Come quantificherebbe e in che misura ritiene importante il contributo dell’eccellenza italiana in questa missione?

Devo dire, e la cosa non mi ha sorpreso, che i ricercatori italiani sono stimati e riconosciuti da tutti gli altri ricercatori per i risultati ottenuti e la qualità delle ricerche svolte. Venire a fare ricerca in Antartide non è uno scherzo, e la determinazione, la volontà nel portare avanti gli studi a queste latitudini non è cosa da poco. Inoltre c’è da ricordare l’impegno profuso dal PNRA per tutta la parte logistica (e non solo) delle missioni; pensate solo cosa vuol dire garantire a chi deve restare in isolamento per 9 mesi cibo, energia, insomma tutto quello che serve per vivere e anche di più, dal momento che qui è previsto anche un piano di emergenza che ci consentirebbe di abbandonare la base per rifugiarci in un campo di emergenza, dove potremmo “tranquillamente” attendere l’arrivo di Novembre. Insomma lo sforzo è veramente notevole.

Base Concordia di Notte – B. Healey, ESA, ©PNRA/IPEV

Come mai la scelta del riunito per questa missione è ricaduta su Eurodent?

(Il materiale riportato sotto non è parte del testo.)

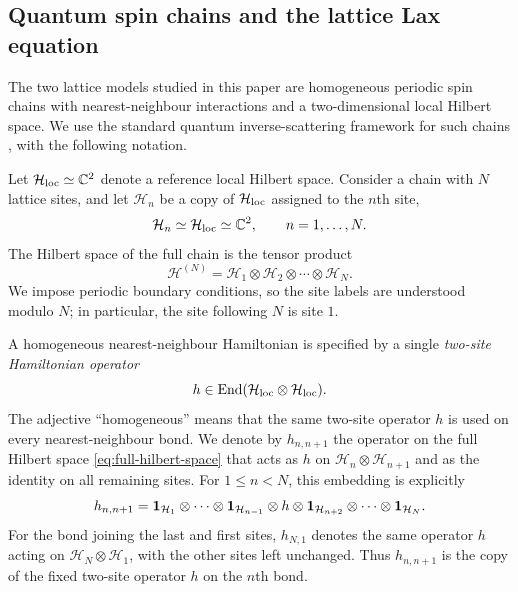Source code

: \subsection{Quantum spin chains and the lattice Lax equation}
\label{sec:quantum-lattice-setup}

The two lattice models studied in this paper are homogeneous periodic spin chains with
nearest-neighbour interactions and a two-dimensional local Hilbert space.  We
use the standard quantum inverse-scattering framework for such chains
\cite{Faddeev1996,AvanDoikouSfetsos2010}, with the following notation.

Let $\mathcal H_{\rm loc}\simeq\mathbb C^2$ denote a reference local Hilbert
space.  Consider a chain with $N$ lattice sites, and let $\mathcal H_n$ be a
copy of $\mathcal H_{\rm loc}$ assigned to the $n$th site,
\begin{equation}
\mathcal H_n \simeq \mathcal H_{\rm loc} \simeq \mathbb C^2,
\qquad n=1,\ldots,N.
\label{eq:local-hilbert-space}
\end{equation}
The Hilbert space of the full chain is the tensor product
\begin{equation}
\mathcal H^{(N)}
 = \mathcal H_1\otimes\mathcal H_2\otimes\cdots\otimes\mathcal H_N.
\label{eq:full-hilbert-space}
\end{equation}
We impose periodic boundary conditions, so the site labels are understood
modulo $N$; in particular, the site following $N$ is site $1$.

A homogeneous nearest-neighbour Hamiltonian is specified by a single
\emph{two-site Hamiltonian operator}
\begin{equation}
h\in \operatorname{End}(\mathcal H_{\rm loc}\otimes\mathcal H_{\rm loc}).
\label{eq:two-site-hamiltonian}
\end{equation}
The adjective ``homogeneous'' means that the same two-site operator $h$ is
used on every nearest-neighbour bond.  We denote by $h_{n,n+1}$ the operator
on the full Hilbert space \eqref{eq:full-hilbert-space} that acts as $h$ on
\(\mathcal H_n\otimes\mathcal H_{n+1}\) and as the identity on all remaining
sites.  For $1\leq n<N$, this embedding is explicitly
\begin{equation}
h_{n,n+1}
 = \Id_{\mathcal H_1}\otimes\cdots\otimes
   \Id_{\mathcal H_{n-1}}\otimes h\otimes
   \Id_{\mathcal H_{n+2}}\otimes\cdots\otimes
   \Id_{\mathcal H_N}.
\label{eq:embedded-two-site-hamiltonian}
\end{equation}
For the bond joining the last and first sites, $h_{N,1}$ denotes the same
operator $h$ acting on \(\mathcal H_N\otimes\mathcal H_1\), with the other
sites left unchanged.  Thus $h_{n,n+1}$ is the copy of the fixed two-site
operator $h$ on the $n$th bond.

Ho girato la domanda al medico “storico” del Progetto Antartide, il Dott. Fabio Catalano, che offre la sua consulenza e segue le missioni dall’Italia.
“Nel lontano 2004, d’accordo con il partner francese, si è deciso di fornire la base Concordia di un’attrezzatura odontoiatrica adeguata per affrontare le possibili patologie odontostomatologiche. Si è cercato sul mercato un prodotto con un buon rapporto qualità-prezzo e, cosa importante per il luogo a cui era destinato, con relativamente scarsi servomeccanismi suscettibili di rottura, considerando il suo uso limitato solo a poche attività, sia dal punto di vista della tipologia dei problemi da trattare, sia del numero esiguo di possibili pazienti. Fino alla data odierna la poltrona odontoiatrica acquistata si è dimostrata idonea ad affrontare le problematiche che si sono presentate”. .

Da quanto tempo sta operando lì? Quanti interventi sono stati fatti?

Sono arrivato a Concordia il 17 Novembre 2018. Gli interventi fatti sono stati numerosi, circa 200, ma tenga presente che in estate la popolazione della base arriva fino a 80-85 persone, quindi il servizio sanitario ha più lavoro da svolgere. In inverno, inoltre, le attività esterne vengono ridotte al minimo a causa del buio e della temperatura. 

 

Da sempre EURODENT promuove valori quali la ricerca e l’innovazione e saperci parte, se pur piccola, di una missione ai confini più estremi del globo non fa che premiare il lavoro svolto negli anni.